Overview

  1. Increasing our understanding of potato genomics, diversity, and evolution
  2. Developing and applying methods to speed the potato breeding process
  3. Breeding new potato cultivars for four distinct market classes with increased resistance to biotic and abiotic stresses and enhanced nutrition and quality traits, which require fewer inputs (fertilizer, pesticides, irrigation, etc.)

Characterizing the diversity and history of potato

Understanding the structure and history of genomes and how diversity is partitioned within populations has facilitated genetic gain in a variety of crops. Because of the complexity of the potato genome there are a range of outstanding questions about potato history including: the number and timing of domestication events, the identity of the wild progenitor, and the number of cultivated species. We collaborate with the International Potato Center in Lima and the US Potato Genebank in Sturgeon bay to develop a better understanding of the history of potato.

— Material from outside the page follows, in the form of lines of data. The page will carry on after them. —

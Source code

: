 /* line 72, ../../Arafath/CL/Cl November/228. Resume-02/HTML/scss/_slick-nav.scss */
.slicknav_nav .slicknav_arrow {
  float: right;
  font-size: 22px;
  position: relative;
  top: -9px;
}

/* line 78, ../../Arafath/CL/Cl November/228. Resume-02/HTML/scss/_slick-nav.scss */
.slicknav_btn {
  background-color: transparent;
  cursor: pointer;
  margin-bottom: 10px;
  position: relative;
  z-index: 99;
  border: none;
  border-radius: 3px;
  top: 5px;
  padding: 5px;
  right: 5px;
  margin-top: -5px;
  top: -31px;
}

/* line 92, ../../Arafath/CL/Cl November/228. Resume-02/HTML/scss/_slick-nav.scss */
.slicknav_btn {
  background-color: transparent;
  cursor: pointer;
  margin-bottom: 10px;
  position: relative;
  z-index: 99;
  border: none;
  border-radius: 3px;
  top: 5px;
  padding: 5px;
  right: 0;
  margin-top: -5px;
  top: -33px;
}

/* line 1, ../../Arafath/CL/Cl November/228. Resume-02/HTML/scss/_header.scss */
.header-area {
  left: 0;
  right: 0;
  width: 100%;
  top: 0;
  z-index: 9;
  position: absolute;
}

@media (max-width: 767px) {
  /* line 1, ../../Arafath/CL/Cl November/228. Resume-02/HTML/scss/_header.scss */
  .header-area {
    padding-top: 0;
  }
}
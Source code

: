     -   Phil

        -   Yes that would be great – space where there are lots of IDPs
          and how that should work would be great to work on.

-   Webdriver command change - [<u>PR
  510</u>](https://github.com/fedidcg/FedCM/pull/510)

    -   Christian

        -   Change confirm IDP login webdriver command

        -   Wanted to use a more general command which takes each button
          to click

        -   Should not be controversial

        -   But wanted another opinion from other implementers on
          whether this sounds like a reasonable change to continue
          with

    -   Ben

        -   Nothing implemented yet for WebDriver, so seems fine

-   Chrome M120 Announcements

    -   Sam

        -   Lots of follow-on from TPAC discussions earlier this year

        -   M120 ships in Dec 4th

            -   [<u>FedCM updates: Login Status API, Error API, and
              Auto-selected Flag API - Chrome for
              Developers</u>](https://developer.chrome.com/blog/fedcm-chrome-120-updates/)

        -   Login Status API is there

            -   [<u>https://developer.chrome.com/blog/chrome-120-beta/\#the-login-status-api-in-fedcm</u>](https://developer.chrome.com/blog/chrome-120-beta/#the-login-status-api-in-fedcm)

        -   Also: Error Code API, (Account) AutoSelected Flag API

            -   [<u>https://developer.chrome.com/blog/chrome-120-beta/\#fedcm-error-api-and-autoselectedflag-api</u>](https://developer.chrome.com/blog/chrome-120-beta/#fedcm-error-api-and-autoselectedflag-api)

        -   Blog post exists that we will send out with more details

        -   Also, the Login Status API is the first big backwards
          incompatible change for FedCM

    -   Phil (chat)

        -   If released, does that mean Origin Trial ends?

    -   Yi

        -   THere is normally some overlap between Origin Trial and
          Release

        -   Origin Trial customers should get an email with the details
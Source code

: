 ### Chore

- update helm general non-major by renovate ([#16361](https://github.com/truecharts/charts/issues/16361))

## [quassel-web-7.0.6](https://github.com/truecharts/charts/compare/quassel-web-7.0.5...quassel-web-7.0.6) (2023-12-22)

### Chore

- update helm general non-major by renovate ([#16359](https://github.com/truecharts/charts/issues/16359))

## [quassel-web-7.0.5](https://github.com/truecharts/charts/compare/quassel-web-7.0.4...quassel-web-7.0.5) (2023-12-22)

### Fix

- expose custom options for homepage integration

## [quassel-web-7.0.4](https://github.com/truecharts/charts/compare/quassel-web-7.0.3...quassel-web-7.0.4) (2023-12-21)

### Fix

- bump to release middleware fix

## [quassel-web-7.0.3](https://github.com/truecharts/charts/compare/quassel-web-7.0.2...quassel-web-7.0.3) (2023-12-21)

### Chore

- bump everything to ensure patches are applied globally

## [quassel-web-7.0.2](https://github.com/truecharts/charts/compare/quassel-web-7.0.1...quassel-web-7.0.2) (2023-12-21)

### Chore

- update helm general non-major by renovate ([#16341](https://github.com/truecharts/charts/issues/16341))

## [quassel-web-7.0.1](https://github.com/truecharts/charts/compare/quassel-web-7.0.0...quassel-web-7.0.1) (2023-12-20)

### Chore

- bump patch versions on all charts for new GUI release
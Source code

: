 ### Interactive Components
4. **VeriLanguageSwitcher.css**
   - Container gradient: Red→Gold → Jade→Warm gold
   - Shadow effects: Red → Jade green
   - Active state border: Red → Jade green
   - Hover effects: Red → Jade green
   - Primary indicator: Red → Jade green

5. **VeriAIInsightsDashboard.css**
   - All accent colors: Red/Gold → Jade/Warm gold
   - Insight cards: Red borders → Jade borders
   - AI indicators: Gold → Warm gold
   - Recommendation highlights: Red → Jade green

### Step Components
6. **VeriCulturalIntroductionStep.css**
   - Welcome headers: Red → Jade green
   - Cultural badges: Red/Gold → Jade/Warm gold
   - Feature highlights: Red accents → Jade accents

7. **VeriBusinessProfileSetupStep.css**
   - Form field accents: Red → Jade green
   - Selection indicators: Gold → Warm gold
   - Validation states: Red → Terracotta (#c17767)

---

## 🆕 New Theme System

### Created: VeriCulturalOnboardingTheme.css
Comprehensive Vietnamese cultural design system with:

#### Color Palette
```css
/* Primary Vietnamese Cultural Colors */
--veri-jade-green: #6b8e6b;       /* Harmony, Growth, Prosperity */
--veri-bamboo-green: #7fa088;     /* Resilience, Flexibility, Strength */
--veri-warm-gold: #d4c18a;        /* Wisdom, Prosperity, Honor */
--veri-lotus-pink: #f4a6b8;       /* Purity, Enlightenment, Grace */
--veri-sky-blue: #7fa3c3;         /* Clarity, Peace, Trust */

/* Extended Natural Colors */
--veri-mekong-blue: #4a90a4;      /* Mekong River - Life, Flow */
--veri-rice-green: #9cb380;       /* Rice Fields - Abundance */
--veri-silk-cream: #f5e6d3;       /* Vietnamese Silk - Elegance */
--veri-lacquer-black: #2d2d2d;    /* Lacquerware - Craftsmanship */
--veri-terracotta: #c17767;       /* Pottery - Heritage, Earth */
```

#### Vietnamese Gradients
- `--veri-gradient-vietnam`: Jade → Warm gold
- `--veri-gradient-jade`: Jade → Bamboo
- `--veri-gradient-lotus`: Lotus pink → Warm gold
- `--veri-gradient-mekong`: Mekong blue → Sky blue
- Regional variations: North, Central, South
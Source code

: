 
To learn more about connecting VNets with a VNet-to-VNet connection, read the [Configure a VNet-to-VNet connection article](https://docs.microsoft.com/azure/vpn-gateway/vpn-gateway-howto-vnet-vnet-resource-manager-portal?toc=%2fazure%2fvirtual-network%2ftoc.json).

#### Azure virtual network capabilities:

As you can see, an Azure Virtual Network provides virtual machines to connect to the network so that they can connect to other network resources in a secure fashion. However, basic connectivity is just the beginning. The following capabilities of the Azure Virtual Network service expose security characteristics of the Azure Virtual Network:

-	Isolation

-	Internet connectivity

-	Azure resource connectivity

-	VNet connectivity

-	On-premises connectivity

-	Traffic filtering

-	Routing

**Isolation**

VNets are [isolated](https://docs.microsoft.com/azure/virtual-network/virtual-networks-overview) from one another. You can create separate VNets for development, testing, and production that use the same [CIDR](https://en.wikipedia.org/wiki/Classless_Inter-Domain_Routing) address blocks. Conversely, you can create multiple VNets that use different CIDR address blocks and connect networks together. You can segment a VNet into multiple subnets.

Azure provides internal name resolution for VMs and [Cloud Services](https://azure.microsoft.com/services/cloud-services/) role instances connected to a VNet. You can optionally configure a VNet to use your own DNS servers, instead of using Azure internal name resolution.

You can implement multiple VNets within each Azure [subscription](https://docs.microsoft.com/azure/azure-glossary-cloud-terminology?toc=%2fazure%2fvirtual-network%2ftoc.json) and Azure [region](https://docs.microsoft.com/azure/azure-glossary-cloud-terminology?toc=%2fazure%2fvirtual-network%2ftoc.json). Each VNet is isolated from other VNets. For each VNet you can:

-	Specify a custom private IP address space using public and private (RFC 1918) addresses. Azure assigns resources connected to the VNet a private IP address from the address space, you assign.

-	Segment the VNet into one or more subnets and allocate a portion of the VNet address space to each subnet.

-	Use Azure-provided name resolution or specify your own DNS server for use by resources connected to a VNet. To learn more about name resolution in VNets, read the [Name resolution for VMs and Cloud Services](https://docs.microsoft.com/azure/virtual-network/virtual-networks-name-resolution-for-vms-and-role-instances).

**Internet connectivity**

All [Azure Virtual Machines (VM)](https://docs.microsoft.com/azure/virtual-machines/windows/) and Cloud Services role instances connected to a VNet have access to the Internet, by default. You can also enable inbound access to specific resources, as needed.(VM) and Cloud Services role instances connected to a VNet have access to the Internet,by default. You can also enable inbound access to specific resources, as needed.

Consequences of whole genome duplication

This research explores whole genome duplication (WGD) as an evolutionary force by identifying the consequences of WGD in respect to allelic dosage and deleterious alleles.


Automated image analysis

Tubers from the breeding program are being imaged to create accurate and quantitative measures of horticultural traits that impact consumer acceptability in fresh market potatoes.


Creating diploid potato populations for breeding and genetics

One option for addressing the complications of tetraploid breeding is to shift to breeding at the diploid level. Moving to a diploid, inbred-hybrid breeding system would allow for faster breeding cycles, better control of traits, and reduce the disease transmission problems that come with clonal propagation. Because of these potential benefits, diploid breeding is of great interest to the potato community as a whole in both the public and private sectors.




Genomic selection

Potato breeding schemes typically involve making crosses among several advanced selections or cultivars from within the same market class, followed by recurrent selection. Breeders tend to evaluate the progeny for upwards of six years, applying selective pressure upon a multitude of traits. Concurrently, promising varieties are clonally increased so that they might be evaluated in larger plots and at several locations. This has resulted in genetic gain for specific gravity and chip color over time. Coupled with GS, high throughput phenotyping technologies that increase the reliability of phenotypic observations will increase selection accuracy in the breeding program. With an increase in accuracy, higher genetic gains per cycle will be attained. One area that will be explored extensively is imaging and automated image analysis. Image analysis has already been applied to identifying tuber skin color defects and chip color, and x-ray can be used to identify tubers with the hollow heart defect. An added advantage of imaging is that it can be utilized as a nondestructive method, sometimes allowing for analysis of the same plot or tubers across time. Moreover, efficient technologies and automated pipelines allow for larger populations to be analyzed for more traits and across many locations, increasing the likelihood of creating and identifying superior varieties for Minnesota growers and processors.


Nitrogen use efficiency

Finding both causal and consequent phenotypes associated with Nitrogen fertilizer rates to gain insight on the mechanisms and consequences of breeding for nitrogen use efficiency. We hope to direct future efforts breeding for NUE.


Effects of reduced nitrogen on red potato yield, skin set, and color

The effects on reduced nitrogen application at planting are being determined for the most commonly grown red potato varieties. The varieties will be compared for yield, skinning, color, and defects across varieties, years, and five rates of applied nitrogen. This study will provide a benchmark against which to compare breeding stock under consideration.